You coming up to Portland after DC?


----------



## panda (May 5, 2019)

No, I'm here on special assignment for work. I plan a Portland trip in the summah tho


----------



## WildBoar (May 5, 2019)

panda said:


> I am realizing now that you were only joking about noodles & Co. Cause I got a snack from there and it was utter microwaved garbage!! FYI I ordered the buttered egg noodles with meatballs.


Dude, am I ever not joking?  Noodles & Company sucks Guy's Donkey Sauce Balls.

Wish I knew you were already here today -- we would have invited you to schlep to the 'burbs' so you could teach my 6-year-old inappropriate things to say, while dining on grilled flank steak with chimmichurri.


----------



## panda (May 5, 2019)

Been drinking since 8am lol I passed out from all the day drinking and just now woke up.


----------



## Factotum (May 7, 2019)

Hey,

I just moved to NoVa in January. Couldn't make the meet-up at Wild Boars cause I was working all weekend... Haven't gotten to the city as much as I'd like yet, but some ideas for you are The Gibson which does pretty well-executed cocktails in a speakeasy vibe in Dupont Circle. I also had a solid omakase experience at Nakazawa maybe a month ago, but it aint cheap!

Jaleo was underwhelming for me, as was Masseria for what I paid. Though they have another spot called Officina down by the water that's supposed to have a cool rooftop.

Lemme know which nights you're out and maybe we can meet up downtown. 

Cheers and enjoy your visit!


----------



## panda (May 7, 2019)

I'm off on friday. Down to get trashed Thurs night after work


----------



## Factotum (May 7, 2019)

lol. well I gotta work Friday unfortunately, but could still throw down a bit. Heading out into the woods tomorrow night, but I'll check in here Thursday afternoon when I get back and see what's percolating...


----------



## daveb (May 7, 2019)

Factotum said:


> Heading out into the woods tomorrow night



Turkey?


----------



## Factotum (May 8, 2019)

daveb, don't get that reference :-/

I'll be camping out on the Appalachian Trail


----------



## lumo (May 8, 2019)

Haikan had the only ramen I went for more than once, they are related to Daikaya though if that turned you off. 
If you like whiskey you might want to check out Jack Rose Dining Saloon for a civilized whiskey bar with an insane inventory. If you want a more down and dirty industry spot, go to Black Whiskey.


----------



## Factotum (May 9, 2019)

Definitely heading into city tonight with a buddy. Hit me up if you want to rendezvous at any point. I'll PM you my number.


----------



## panda (May 11, 2019)

Factotum said:


> Definitely heading into city tonight with a buddy. Hit me up if you want to rendezvous at any point. I'll PM you my number.

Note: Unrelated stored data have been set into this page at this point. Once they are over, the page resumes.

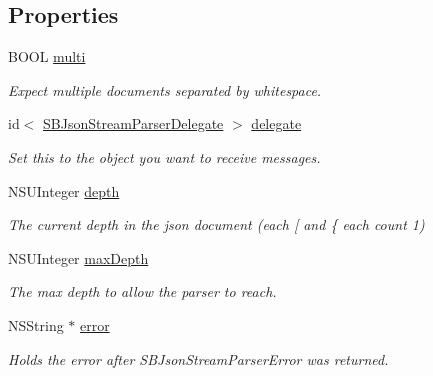 \subsection*{Properties}
\begin{DoxyCompactItemize}
\item 
BOOL \hyperlink{interface_s_b_json_stream_parser_ae526f90329122e9aa0a196672747b4ed}{multi}
\begin{DoxyCompactList}\small\item\em Expect multiple documents separated by whitespace. \item\end{DoxyCompactList}\item 
\hypertarget{interface_s_b_json_stream_parser_ae07425e91e0329ab3a1adeacf3122051}{
id$<$ \hyperlink{protocol_s_b_json_stream_parser_delegate-p}{SBJsonStreamParserDelegate} $>$ \hyperlink{interface_s_b_json_stream_parser_ae07425e91e0329ab3a1adeacf3122051}{delegate}}
\label{interface_s_b_json_stream_parser_ae07425e91e0329ab3a1adeacf3122051}

\begin{DoxyCompactList}\small\item\em Set this to the object you want to receive messages. \item\end{DoxyCompactList}\item 
\hypertarget{interface_s_b_json_stream_parser_aeaaa3e73d5d67488cbf1a31329a9b1e2}{
NSUInteger \hyperlink{interface_s_b_json_stream_parser_aeaaa3e73d5d67488cbf1a31329a9b1e2}{depth}}
\label{interface_s_b_json_stream_parser_aeaaa3e73d5d67488cbf1a31329a9b1e2}

\begin{DoxyCompactList}\small\item\em The current depth in the json document (each \mbox{[} and \{ each count 1) \item\end{DoxyCompactList}\item 
\hypertarget{interface_s_b_json_stream_parser_a1c6f49cb5dd676452994d96498bb5a3f}{
NSUInteger \hyperlink{interface_s_b_json_stream_parser_a1c6f49cb5dd676452994d96498bb5a3f}{maxDepth}}
\label{interface_s_b_json_stream_parser_a1c6f49cb5dd676452994d96498bb5a3f}

\begin{DoxyCompactList}\small\item\em The max depth to allow the parser to reach. \item\end{DoxyCompactList}\item 
\hypertarget{interface_s_b_json_stream_parser_a2345c486bc9f4de7bcd69eb7f6286f3b}{
NSString $\ast$ \hyperlink{interface_s_b_json_stream_parser_a2345c486bc9f4de7bcd69eb7f6286f3b}{error}}
\label{interface_s_b_json_stream_parser_a2345c486bc9f4de7bcd69eb7f6286f3b}

\begin{DoxyCompactList}\small\item\em Holds the error after SBJsonStreamParserError was returned. \item\end{DoxyCompactList}\end{DoxyCompactItemize}


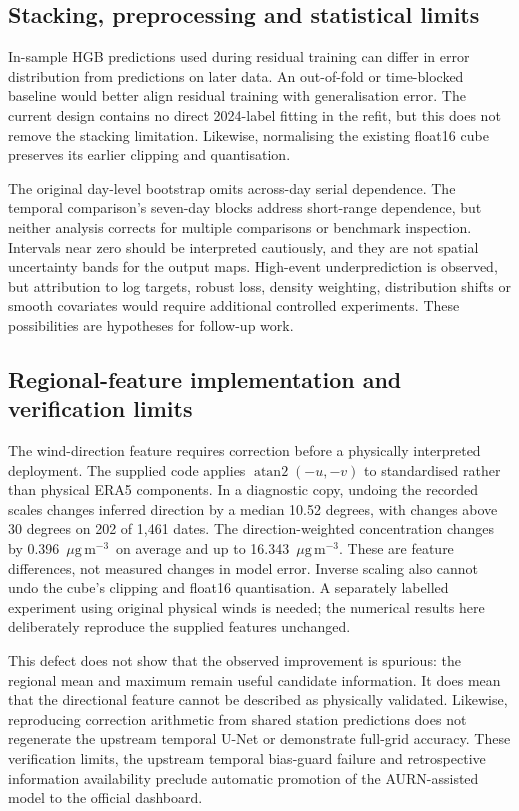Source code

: \documentclass[11pt,a4paper]{article}
\newcommand{\ug}{\ensuremath{\mu\mathrm{g}\,\mathrm{m}^{-3}}}
\begin{document}
\subsection{Stacking, preprocessing and statistical limits}
In-sample HGB predictions used during residual training can differ in error
distribution from predictions on later data. An out-of-fold or time-blocked
baseline would better align residual training with generalisation error.
The current design contains no direct 2024-label fitting in the refit, but
this does not remove the stacking limitation. Likewise, normalising the
existing float16 cube preserves its earlier clipping and quantisation.

The original day-level bootstrap omits across-day serial dependence. The
temporal comparison's seven-day blocks address short-range dependence, but
neither analysis corrects for multiple comparisons or benchmark inspection.
Intervals near zero should be interpreted cautiously, and they are not
spatial uncertainty bands for the output maps. High-event underprediction is
observed, but attribution to log targets, robust loss, density weighting,
distribution shifts or smooth covariates would require additional controlled
experiments. These possibilities are hypotheses for follow-up work.

\subsection{Regional-feature implementation and verification limits}
\label{sec:aurn-limits}
The wind-direction feature requires correction before a physically interpreted
deployment. The supplied code applies $\operatorname{atan2}(-u,-v)$ to
standardised rather than physical ERA5 components. In a diagnostic copy,
undoing the recorded scales changes inferred direction by a median
10.52 degrees, with changes above 30 degrees on 202 of 1,461 dates. The
direction-weighted concentration changes by 0.396~\ug\ on average and
up to 16.343~\ug. These are feature differences, not measured changes in
model error. Inverse scaling also cannot undo the cube's clipping and float16
quantisation. A separately labelled experiment using original physical winds
is needed; the numerical results here deliberately reproduce the supplied
features unchanged.

This defect does not show that the observed improvement is spurious: the
regional mean and maximum remain useful candidate information. It does mean
that the directional feature cannot be described as physically validated.
Likewise, reproducing correction arithmetic from shared station predictions
does not regenerate the upstream temporal U-Net or demonstrate full-grid
accuracy. These verification limits, the upstream temporal bias-guard failure
and retrospective information availability preclude automatic promotion of
the AURN-assisted model to the official dashboard.
\end{document}

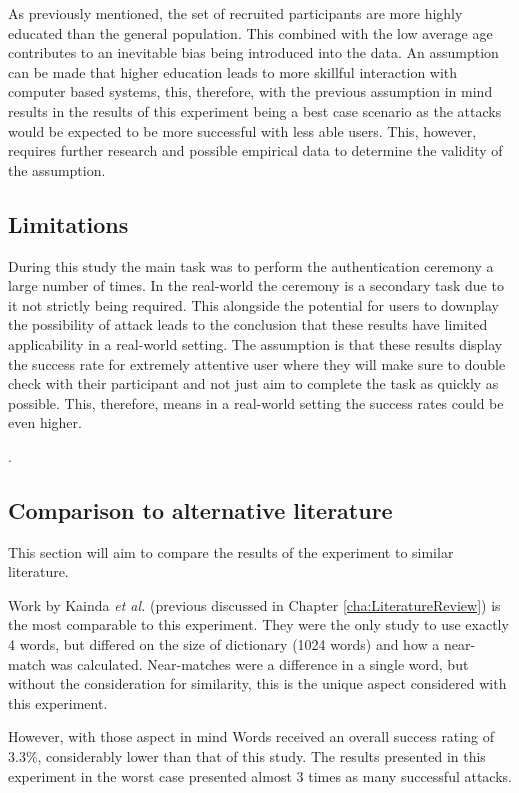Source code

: As previously mentioned, the set of recruited participants are more highly educated than the general population. This combined with the low average age contributes to an inevitable bias being introduced into the data. An assumption can be made that higher education leads to more skillful interaction with computer based systems, this, therefore, with the previous assumption in mind results in the results of this experiment being a best case scenario as the attacks would be expected to be more successful with less able users. This, however, requires further research and possible empirical data to determine the validity of the assumption. 

\subsection*{Limitations}
During this study the main task was to perform the authentication ceremony a large number of times. In the real-world the ceremony is a secondary task due to it not strictly being required. This alongside the potential for users to downplay the possibility of attack leads to the conclusion that these results have limited applicability in a real-world setting. The assumption is that these results display the success rate for extremely attentive user where they will make sure to double check with their participant and not just aim to complete the task as quickly as possible. This, therefore, means in a real-world setting the success rates could be even higher.

.

\subsection{Comparison to alternative literature}
This section will aim to compare the results of the experiment to similar literature.

Work by Kainda \textit{et al.}\cite{kainda2009usability} (previous discussed in Chapter \ref{cha:LiteratureReview}) is the most comparable to this experiment. They were the only study to use exactly 4 words, but differed on the size of dictionary (1024 words) and how a near-match was calculated. Near-matches were a difference in a single word, but without the consideration for similarity, this is the unique aspect considered with this experiment.

However, with those aspect in mind Words received an overall success rating of 3.3\%, considerably lower than that of this study. The results presented in this experiment in the worst case presented almost 3 times as many successful attacks.

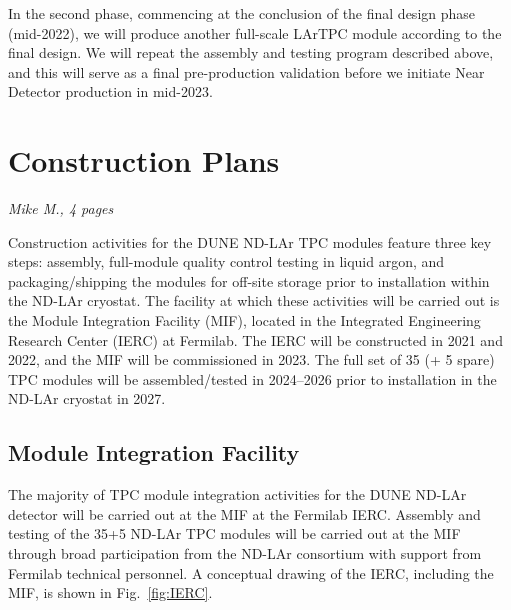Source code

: In the second phase, commencing at the conclusion of the final design phase (mid-2022), we will produce another full-scale LArTPC module according to the final design.  
We will repeat the assembly and testing program described above, and this will serve as a final pre-production validation before we initiate Near Detector production in mid-2023.

\section{Construction Plans}
\label{sec:lartpc-construc}
{\it Mike M., 4 pages}

Construction activities for the DUNE ND-LAr TPC modules feature three key steps: assembly, full-module quality control testing in liquid argon, and packaging/shipping the modules for off-site storage prior to installation within the ND-LAr cryostat.  The facility at which these activities will be carried out is the Module Integration Facility (MIF), located in the Integrated Engineering Research Center (IERC) at Fermilab.  The IERC will be constructed in 2021 and 2022, and the MIF will be commissioned in 2023.  The full set of 35 (+ 5 spare) TPC modules will be assembled/tested in 2024--2026 prior to installation in the ND-LAr cryostat in 2027.

\subsection{Module Integration Facility}

The majority of TPC module integration activities for the DUNE ND-LAr detector will be carried out at the MIF at the Fermilab IERC.  Assembly and testing of the 35+5 ND-LAr TPC modules will be carried out at the MIF through broad participation from the ND-LAr consortium with support from Fermilab technical personnel.  A conceptual drawing of the IERC, including the MIF, is shown in Fig.~\ref{fig:IERC}.

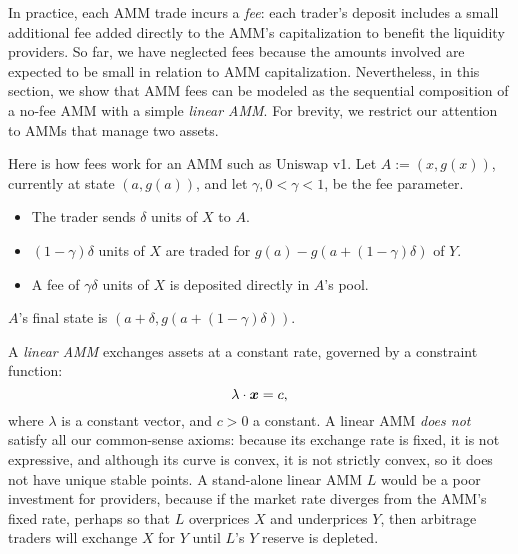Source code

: In practice, each AMM trade incurs a \emph{fee}:
each trader's deposit includes a small additional fee
added directly to the AMM's capitalization to benefit the liquidity providers.
So far, we have neglected fees because the amounts involved
are expected to be small in relation to AMM capitalization.
Nevertheless, in this section,
we show that AMM fees can be modeled as the sequential composition
of a no-fee AMM with a simple \emph{linear AMM}.
For brevity, we restrict our attention to AMMs that manage two assets.

Here is how fees work for an AMM such as Uniswap v1.
Let $A := (x,g(x))$, currently at state $(a,g(a))$,
and let $\gamma, 0 < \gamma < 1$, be the fee parameter.
\begin{itemize}
\item
  The trader sends $\delta$ units of $X$ to $A$.
\item
  $(1-\gamma)\delta$ units of $X$ are traded for $g(a) - g(a +(1-\gamma)\delta)$ of $Y$.
\item
  A fee of $\gamma \delta$ units of $X$ is deposited directly in $A$'s pool.
\end{itemize}
$A$'s final state is $(a + \delta, g(a + (1-\gamma)\delta))$.

A \emph{linear AMM} exchanges assets at a constant rate,
governed by a constraint function:
\begin{equation*}
  \lambda \cdot {\boldsymbol x} = c,
\end{equation*}
where $\lambda$ is a constant vector, and $c > 0$ a constant.
A linear AMM \emph{does not} satisfy all our common-sense axioms:
because its exchange rate is fixed, it is not expressive,
and although its curve is convex, it is not strictly convex,
so it does not have unique stable points.
A stand-alone linear AMM $L$ would be a poor investment for providers,
because if the market rate diverges from the AMM's fixed rate,
perhaps so that $L$ overprices $X$ and underprices $Y$,
then arbitrage traders will exchange $X$ for $Y$ until $L$'s $Y$ reserve is depleted.

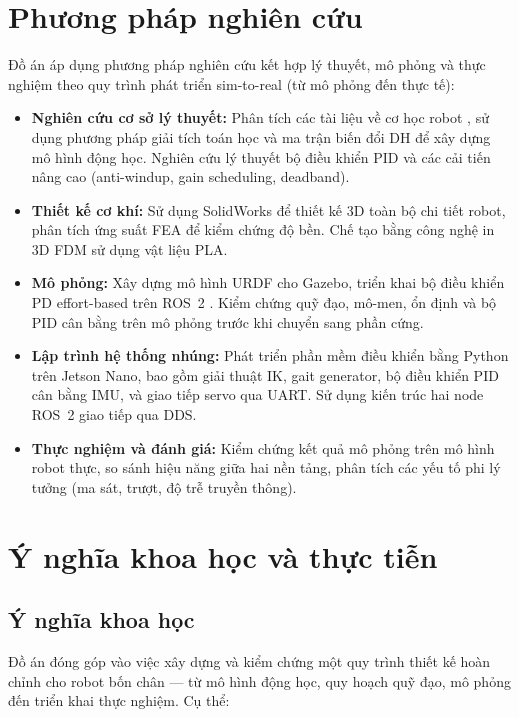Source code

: \section{Phương pháp nghiên cứu}

Đồ án áp dụng phương pháp nghiên cứu kết hợp lý thuyết, mô phỏng và thực nghiệm theo quy trình phát triển sim-to-real (từ mô phỏng đến thực tế):

\begin{itemize}
    \item \textbf{Nghiên cứu cơ sở lý thuyết:} Phân tích các tài liệu về cơ học robot \cite{siciliano2009, craig2005, spong2020}, sử dụng phương pháp giải tích toán học và ma trận biến đổi DH để xây dựng mô hình động học. Nghiên cứu lý thuyết bộ điều khiển PID và các cải tiến nâng cao (anti-windup, gain scheduling, deadband).

    \item \textbf{Thiết kế cơ khí:} Sử dụng SolidWorks để thiết kế 3D toàn bộ chi tiết robot, phân tích ứng suất FEA để kiểm chứng độ bền. Chế tạo bằng công nghệ in 3D FDM sử dụng vật liệu PLA.

    \item \textbf{Mô phỏng:} Xây dựng mô hình URDF cho Gazebo, triển khai bộ điều khiển PD effort-based trên ROS~2 \cite{ros2docs, gazebo}. Kiểm chứng quỹ đạo, mô-men, ổn định và bộ PID cân bằng trên mô phỏng trước khi chuyển sang phần cứng.

    \item \textbf{Lập trình hệ thống nhúng:} Phát triển phần mềm điều khiển bằng Python trên Jetson Nano, bao gồm giải thuật IK, gait generator, bộ điều khiển PID cân bằng IMU, và giao tiếp servo qua UART. Sử dụng kiến trúc hai node ROS~2 giao tiếp qua DDS.

    \item \textbf{Thực nghiệm và đánh giá:} Kiểm chứng kết quả mô phỏng trên mô hình robot thực, so sánh hiệu năng giữa hai nền tảng, phân tích các yếu tố phi lý tưởng (ma sát, trượt, độ trễ truyền thông).
\end{itemize}

\section{Ý nghĩa khoa học và thực tiễn}

\subsection{Ý nghĩa khoa học}
Đồ án đóng góp vào việc xây dựng và kiểm chứng một quy trình thiết kế hoàn chỉnh cho robot bốn chân --- từ mô hình động học, quy hoạch quỹ đạo, mô phỏng đến triển khai thực nghiệm. Cụ thể:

Was fun hitting up the bar other night!!


----------



## WildBoar (May 11, 2019)

Must have been good if you could not post until Saturday morning 

What is your schedule tonight? After the kid is down for the night and the wife is ready to turn in I may be able to head into town.


----------



## panda (May 11, 2019)

Plated dinner for 500 and then an after-party of 300, not getting out any time soon unfortunately.


----------



## WildBoar (May 11, 2019)

I'll text you if it looks like I can get in there tonight. Wife is pretty cranky this afternoon, so I'll keep my fingers crossed she wants to go to sleep early.


----------